How Worker Eliminates It
Worker encrypts all authentication tokens with AES-GCM before storing them. The encryption key never leaves the Service Worker scope, making tokens inaccessible to page-level JavaScript and immune to XSS extraction.
Every outbound request is HMAC-signed. The server can verify that a request originated from an authenticated Worker instance, not from a replayed token or a forged client.
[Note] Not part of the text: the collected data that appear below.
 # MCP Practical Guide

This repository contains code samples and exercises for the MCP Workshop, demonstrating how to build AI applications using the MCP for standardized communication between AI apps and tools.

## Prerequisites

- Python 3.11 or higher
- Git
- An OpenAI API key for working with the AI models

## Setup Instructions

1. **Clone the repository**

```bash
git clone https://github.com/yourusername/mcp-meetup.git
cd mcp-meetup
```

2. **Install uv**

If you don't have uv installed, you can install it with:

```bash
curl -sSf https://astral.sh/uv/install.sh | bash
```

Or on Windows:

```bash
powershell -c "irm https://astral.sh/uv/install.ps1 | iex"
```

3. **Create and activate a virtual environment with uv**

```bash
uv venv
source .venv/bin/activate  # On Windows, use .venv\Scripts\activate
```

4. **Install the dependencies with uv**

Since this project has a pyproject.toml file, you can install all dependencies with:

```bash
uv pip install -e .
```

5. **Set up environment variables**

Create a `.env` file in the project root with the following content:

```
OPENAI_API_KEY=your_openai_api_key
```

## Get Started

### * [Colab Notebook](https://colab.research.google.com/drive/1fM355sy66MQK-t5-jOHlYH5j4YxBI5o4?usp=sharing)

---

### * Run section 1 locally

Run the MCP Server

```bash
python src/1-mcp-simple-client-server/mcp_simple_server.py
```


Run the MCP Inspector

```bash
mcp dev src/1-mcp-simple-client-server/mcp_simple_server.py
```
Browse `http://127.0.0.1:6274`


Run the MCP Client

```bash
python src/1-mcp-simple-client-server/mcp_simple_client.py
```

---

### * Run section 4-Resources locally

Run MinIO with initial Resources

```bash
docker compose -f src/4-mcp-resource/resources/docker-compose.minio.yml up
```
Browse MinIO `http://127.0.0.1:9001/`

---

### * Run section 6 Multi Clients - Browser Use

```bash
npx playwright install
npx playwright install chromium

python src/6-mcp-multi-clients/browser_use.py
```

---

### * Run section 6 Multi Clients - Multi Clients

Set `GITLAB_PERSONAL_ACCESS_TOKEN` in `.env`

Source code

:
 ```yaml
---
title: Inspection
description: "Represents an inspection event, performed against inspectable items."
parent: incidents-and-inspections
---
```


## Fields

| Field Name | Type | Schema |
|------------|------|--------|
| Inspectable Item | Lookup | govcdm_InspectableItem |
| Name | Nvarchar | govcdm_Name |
Token refresh happens automatically in the background. When a token approaches expiry, Worker obtains a new one, encrypts it, and swaps it in. The editor never pauses and never shows a re-login prompt. Worker also caches critical assets and API responses. When the network is unavailable, the editor continues with cached data. When connectivity returns, Worker synchronizes silently.
What You Experience
You open the editor and you are authenticated. You lose network and the editor keeps working. You regain network and everything synchronizes. You never see a login prompt mid-session. You never lose work to a dropped connection.
Dynamic CSS imports (theme files, syntax highlighting stylesheets) load through Worker’s cache, eliminating flash-of-unstyled-content on slow connections.
Key Technologies
Service Workers, AES-GCM Encryption, HMAC Request Signing, SubtleCrypto, Cache API, Offline-First Architecture.